His family has been steeling itself for this moment since last summer after the Scripps Institute doctors pronounced him incurable.
One afternoon in December, he telephoned me from home in Laguna Hills to say he had met with the mortician, completing all ritual and financial arrangements.
I was stuck, paralyzed over how to respond. In lieu of clarity, I mumbled.
Walt’s Children
Chris, his son in Wyoming, has been flying in regularly, most recently for last weekend with his wife and teenage boy and girl, whom their grandfather adores. Chris is scheduled to fly back in on Friday morning, and the family is hoping for one more moment, all together.
Jason, Walt’s son in Corona, has been wearing out the highway.
Charlaine, the Marlow daughter who has lived most of her years confronting threatening health, is the designated family caretaker. She is almost never away from home.
The Church’s Farewell
Last Wednesday, everyone was worried that the end was within view, and a Catholic priest was summoned to administer the last rites.
Diane and I were planning our monthly excursion to their home on Saturday night, Walt’s 82nd birthday. But Charlaine urgently telephoned yesterday morning. She said Saturday likely would be too late.
Not only metaphorically but in reality, the last gasps of daylight were fleeing the southern Orange County coastal community when I entered Walt and Blanche’s extremely warm bedroom.
There Is a Pulse
Everything appeared to be in order. Young Nurse Christine sat at the edge of a makeshift seat near the foot of the bed.
Periodically, perhaps to comfort the family as much as anything else, she checked Walt’s faint and fainter pulse.
A relatively robust hundred-and-fifty-pounder in his prime when we worked together at the defunct Orange County Evening News and the equally defunct Los Angeles Herald-Examiner, his terminal illness had shrunk him to 79 or 80 pounds.

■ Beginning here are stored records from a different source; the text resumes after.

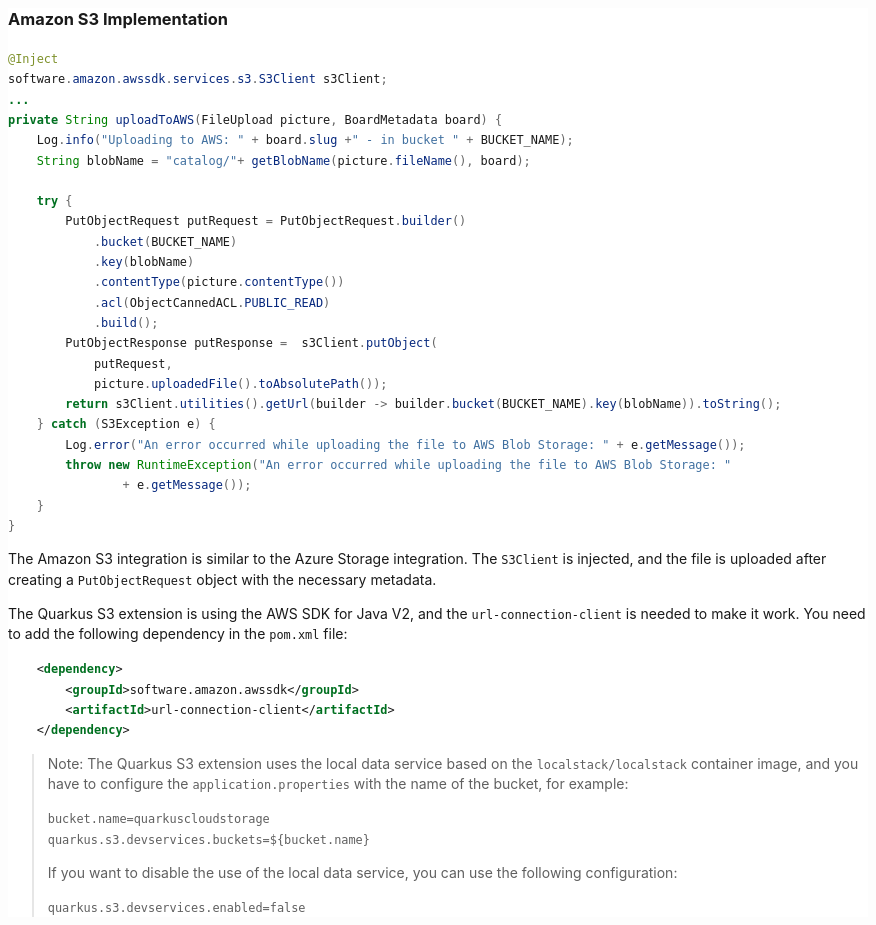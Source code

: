 ### Amazon S3 Implementation

```java
@Inject
software.amazon.awssdk.services.s3.S3Client s3Client;
...
private String uploadToAWS(FileUpload picture, BoardMetadata board) {
    Log.info("Uploading to AWS: " + board.slug +" - in bucket " + BUCKET_NAME);
    String blobName = "catalog/"+ getBlobName(picture.fileName(), board);

    try {
        PutObjectRequest putRequest = PutObjectRequest.builder()
            .bucket(BUCKET_NAME)
            .key(blobName)
            .contentType(picture.contentType())
            .acl(ObjectCannedACL.PUBLIC_READ)
            .build();
        PutObjectResponse putResponse =  s3Client.putObject(
            putRequest,
            picture.uploadedFile().toAbsolutePath());
        return s3Client.utilities().getUrl(builder -> builder.bucket(BUCKET_NAME).key(blobName)).toString();
    } catch (S3Exception e) {
        Log.error("An error occurred while uploading the file to AWS Blob Storage: " + e.getMessage());
        throw new RuntimeException("An error occurred while uploading the file to AWS Blob Storage: "
                + e.getMessage());
    }
}
```

The Amazon S3 integration is similar to the Azure Storage integration. The `S3Client` is injected, and the file is uploaded after creating a `PutObjectRequest` object with the necessary metadata.

The Quarkus S3 extension is using the AWS SDK for Java V2, and the `url-connection-client` is needed to make it work. You need to add the following dependency in the `pom.xml` file:

```xml
    <dependency>
        <groupId>software.amazon.awssdk</groupId>
        <artifactId>url-connection-client</artifactId>
    </dependency>
```

> Note: The Quarkus S3 extension uses the local data service based on the `localstack/localstack` container image, and you have to configure the `application.properties` with the name of the bucket, for example:
> ```properties
> bucket.name=quarkuscloudstorage
> quarkus.s3.devservices.buckets=${bucket.name}
> ```
>
>If you want to disable the use of the local data service, you can use the following configuration:
>
>```properties
>quarkus.s3.devservices.enabled=false
>```

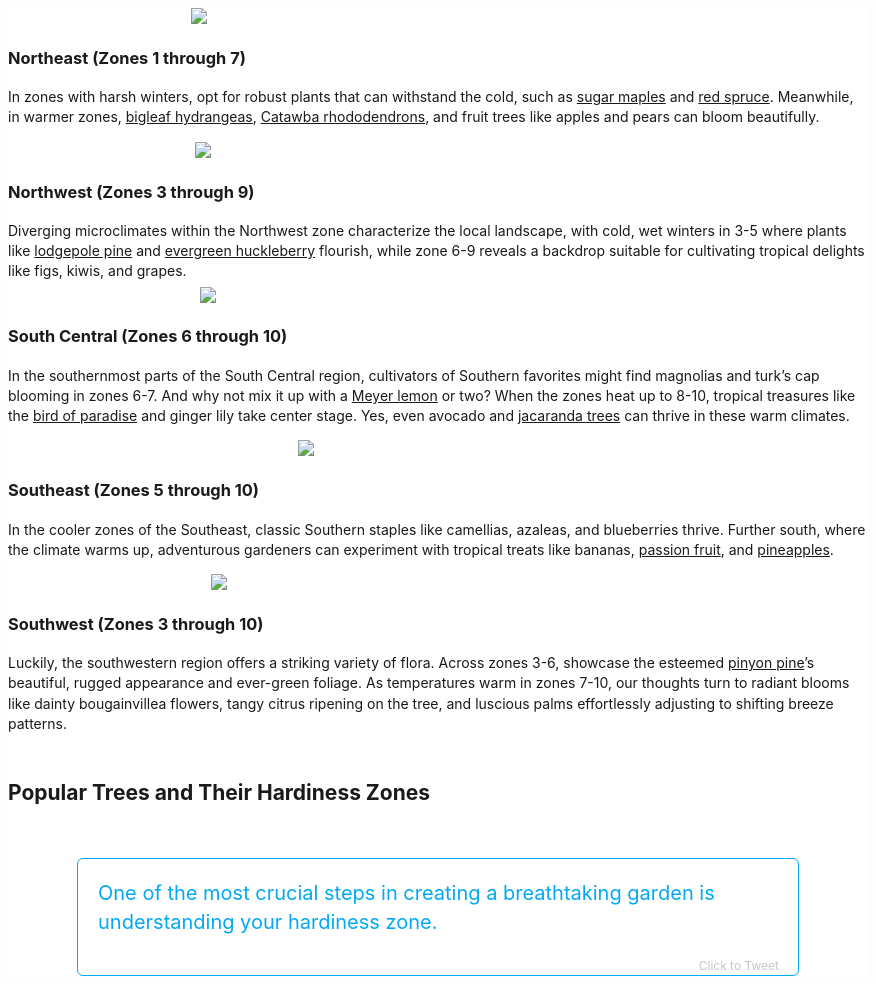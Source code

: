 <p><img src="https://app.contentatscale.ai/uploader/uploads/2024/06/1719775013_iStock-2148671456 1jpg" style="display: block; vertical-align: top; margin: 5px auto; text-align: center; width: 495px;"></p>

<h3 id="northeastzones1through7">Northeast (Zones 1 through 7)</h3>

<p>In zones with harsh winters, opt for robust plants that can withstand the cold, such as <a href="https://shop.arborday.org/sugar-maple" target="_blank" rel="noopener noreferrer">sugar maples</a> and <a href="https://wildadirondacks.org/trees-of-the-adirondacks-red-spruce-picea-rubens.html" target="_blank" rel="noopener noreferrer">red spruce</a>. Meanwhile, in warmer zones, <a href="https://hydrangea.com/blogs/growing-tips/three-tips-for-picking-the-perfect-spot-for-big-leaf-hydrangeas" target="_blank" rel="noopener noreferrer">bigleaf hydrangeas</a>, <a href="https://plants.ces.ncsu.edu/plants/rhododendron-catawbiense" target="_blank" rel="noopener noreferrer">Catawba rhododendrons</a>, and fruit trees like apples and pears can bloom beautifully.</p>

<p><img src="https://app.contentatscale.ai/uploader/uploads/2024/06/1719775496_iStock-1619135806jpg" style="display: block; vertical-align: top; margin: 5px auto; text-align: center; width: 487px;"></p>

<h3 id="northwestzones3through9">Northwest (Zones 3 through 9)</h3>

<p>Diverging microclimates within the Northwest zone characterize the local landscape, with cold, wet winters in 3-5 where plants like <a href="https://www.nps.gov/places/000/lodgepole-pines.htm" target="_blank" rel="noopener noreferrer">lodgepole pine</a> and <a href="https://nativefoodsnursery.com/evergreen-huckleberry" target="_blank" rel="noopener noreferrer">evergreen huckleberry</a> flourish, while zone 6-9 reveals a backdrop suitable for cultivating tropical delights like figs, kiwis, and grapes.<img src="https://app.contentatscale.ai/uploader/uploads/2024/06/1719776272_iStock-1198740280jpg" style="display: block; vertical-align: top; margin: 5px auto; text-align: center; width: 476px;"></p>

<h3 id="southcentralzones6through10">South Central (Zones 6 through 10)</h3>

<p>In the southernmost parts of the South Central region, cultivators of Southern favorites might find magnolias and turk&rsquo;s cap blooming in zones 6-7. And why not mix it up with a <a href="https://en.wikipedia.org/wiki/Meyer_lemon" target="_blank" rel="noopener noreferrer">Meyer lemon</a> or two? When the zones heat up to 8-10, tropical treasures like the <a href="https://www.thesill.com/blog/how-to-care-for-bird-of-paradise" target="_blank" rel="noopener noreferrer">bird of paradise</a> and ginger lily take center stage. Yes, even avocado and <a href="https://tree.institute/jacaranda" target="_blank" rel="noopener noreferrer">jacaranda trees</a> can thrive in these warm climates.</p>

<p><img src="https://app.contentatscale.ai/uploader/uploads/2024/06/1719776209_iStock-1410761574jpg" style="display: block; vertical-align: top; margin: 5px auto; text-align: center; width: 280px;"></p>

<h3 id="southeastzones5through10">Southeast (Zones 5 through 10)</h3>

<p>In the cooler zones of the Southeast, classic Southern staples like camellias, azaleas, and blueberries thrive. Further south, where the climate warms up, adventurous gardeners can experiment with tropical treats like bananas, <a href="https://theveggielady.com/how-to-grow-passionfruit-2" target="_blank" rel="noopener noreferrer">passion fruit</a>, and <a href="https://www.thefloridagardeningproject.com/predictable-pineapples" target="_blank" rel="noopener noreferrer">pineapples</a>.</p>

<p><img src="https://app.contentatscale.ai/uploader/uploads/2024/06/1719776439_iStock-1873711097jpg" style="display: block; vertical-align: top; margin: 5px auto; text-align: center; width: 455px;"></p>

<h3 id="southwestzones3through10">Southwest (Zones 3 through 10)</h3>

<p>Luckily, the southwestern region offers a striking variety of flora. Across zones 3-6, showcase the esteemed <a href="https://nfs.unl.edu/woody-plants/pinyon-pine" target="_blank" rel="noopener noreferrer">pinyon pine</a>&rsquo;s beautiful, rugged appearance and ever-green foliage. As temperatures warm in zones 7-10, our thoughts turn to radiant blooms like dainty bougainvillea flowers, tangy citrus ripening on the tree, and luscious palms effortlessly adjusting to shifting breeze patterns.</p>

<p><img src="https://app.contentatscale.ai/uploader/uploads/2024/06/1719776651_iStock-2153891216jpg" alt="" style="width: 442px; display: block; vertical-align: top; margin: 5px auto; text-align: center;"></p>

<h2 id="populartreesandtheirhardinesszones">Popular Trees and Their Hardiness Zones</h2>
<div style="border: 1px solid #03a9f4;margin: 0 auto; display: table;cursor: pointer;font-size: 20px;padding: 0px; border-radius:6px; margin-top:50px; margin-bottom: 50px; max-width: 720px;"> <a href="https://twitter.com/intent/tweet?text=&via=@MidwestTreeCare&related=@MidwestTreeCare&url=https://yojrc.com/tree-zones" style="text-decoration: none;padding: 20px;display: block; cursor:pointer; color: #03a9f4;" target="_blank" rel="noopener">One of the most crucial steps in creating a breathtaking garden is understanding your hardiness zone.   </a>
	<div style="display: flex; align-items: center; float: right; margin-right: 5px;"> <a href="https://twitter.com/intent/tweet?text=&via=@MidwestTreeCare&related=@MidwestTreeCare&url=https://yojrc.com/tree-zones" rel="noopener noreferrer" style="font-size: 12px; text-decoration: none; color: #c5c5c5; cursor:pointer;" target="_blank">Click to Tweet</a> <img width="14" src="/assets/images/v4/tweet.svg" alt=""></div>
</div>
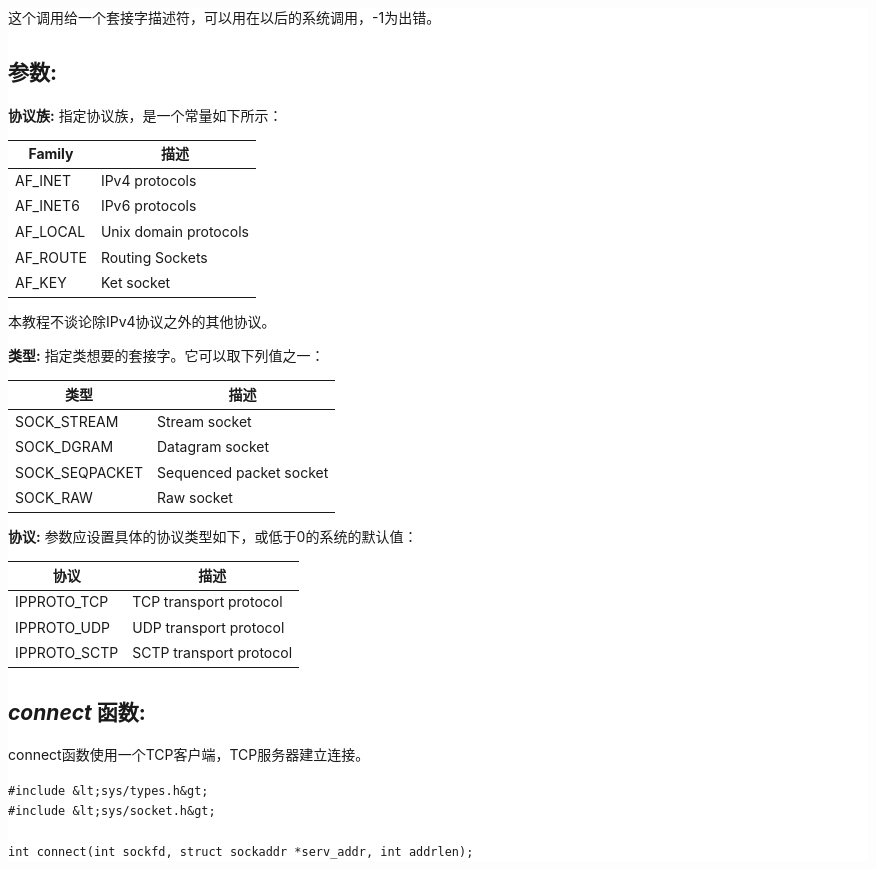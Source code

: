 
这个调用给一个套接字描述符，可以用在以后的系统调用，-1为出错。

## 参数:

**协议族:** 指定协议族，是一个常量如下所示：

| Family | 描述 |
| --- | --- |
| AF_INET | IPv4 protocols |
| AF_INET6 | IPv6 protocols |
| AF_LOCAL | Unix domain protocols |
| AF_ROUTE | Routing Sockets |
| AF_KEY | Ket socket |

本教程不谈论除IPv4协议之外的其他协议。

**类型:** 指定类想要的套接字。它可以取下列值之一：

| 类型 | 描述 |
| --- | --- |
| SOCK_STREAM | Stream socket |
| SOCK_DGRAM | Datagram socket |
| SOCK_SEQPACKET | Sequenced packet socket |
| SOCK_RAW | Raw socket |

**协议:** 参数应设置具体的协议类型如下，或低于0的系统的默认值：

| 协议 | 描述 |
| --- | --- |
| IPPROTO_TCP | TCP transport protocol |
| IPPROTO_UDP | UDP transport protocol |
| IPPROTO_SCTP | SCTP transport protocol |

## _connect_ 函数:

connect函数使用一个TCP客户端，TCP服务器建立连接。


```
#include &lt;sys/types.h&gt;
#include &lt;sys/socket.h&gt;

int connect(int sockfd, struct sockaddr *serv_addr, int addrlen);

```
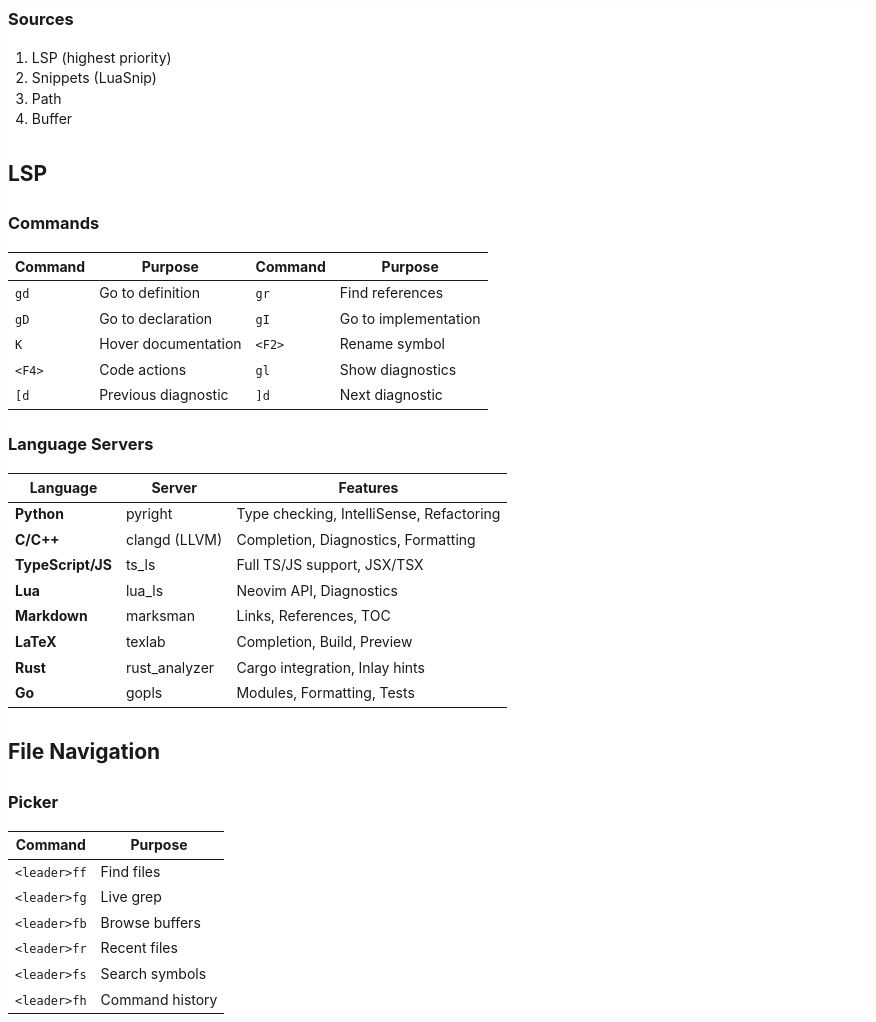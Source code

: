 ### Sources

1. LSP (highest priority)
2. Snippets (LuaSnip)
3. Path
4. Buffer

## LSP

### Commands
| Command | Purpose | Command | Purpose |
|---------|---------|---------|---------|
| `gd` | Go to definition | `gr` | Find references |
| `gD` | Go to declaration | `gI` | Go to implementation |
| `K` | Hover documentation | `<F2>` | Rename symbol |
| `<F4>` | Code actions | `gl` | Show diagnostics |
| `[d` | Previous diagnostic | `]d` | Next diagnostic |

### Language Servers
| Language | Server | Features |
|----------|--------|----------|
| **Python** | pyright | Type checking, IntelliSense, Refactoring |
| **C/C++** | clangd (LLVM) | Completion, Diagnostics, Formatting |
| **TypeScript/JS** | ts_ls | Full TS/JS support, JSX/TSX |
| **Lua** | lua_ls | Neovim API, Diagnostics |
| **Markdown** | marksman | Links, References, TOC |
| **LaTeX** | texlab | Completion, Build, Preview |
| **Rust** | rust_analyzer | Cargo integration, Inlay hints |
| **Go** | gopls | Modules, Formatting, Tests |

## File Navigation

### Picker
| Command | Purpose |
|---------|---------|
| `<leader>ff` | Find files |
| `<leader>fg` | Live grep |
| `<leader>fb` | Browse buffers |
| `<leader>fr` | Recent files |
| `<leader>fs` | Search symbols |
| `<leader>fh` | Command history |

His morphine-induced serenity gave hope for a slightly longer future to those of us who wave at and cling to belief in miracles.
The Hour Is Near
Blanche, herself wracked with debilitating health for more than 30 years, climbed into bed, slowly and with difficulty, to be closer. Because. And just in case.
She studied her comatose, occasionally responsive, bony husband wordlessly. She wanted to say something. She wanted to do something.
Blanche turned in the direction of Nurse Christine. “Hours?” she wondered, succinctly. “I don’t know,” said Nurse Christine. “It’s up to God. Doctors can’t predict. Nurses can’t predict.”
Wearing a rosary around her neck, reclining restlessly in a room replete with traditional icons and symbols of their Catholicism, Blanche did not need to comment on or amplify the answer.
Learning from His Masters
The family picture was completed with the presence of Sparky, the faithful, obedient, noiseless, droopy-eyed, nearly human family dog. He never met a man he didn’t care about. Sparky learned that trait after coming to live with the Marlows.
Sparky paced, unobtrusively, across the bedroom carpet.
A Curtain of Sorrow
He may have been oblivious to the surge of unbroken heat generated in the room, and the soft clicking emanating from his master’s respirator.
His eyes reddening throughout the evening, Sparky was keenly aware, though, that a curtain of sorrow inexorably was being drawn across everyone’s aching souls.
Nurse Christine must have been right. The next morning has arrived. Walt still is breathing. Labored breaths count. They mean, selfishly, we have time.
The sun presently is rising over Laguna Hills — whether for the last time over the full complement of Marlows, no one knows.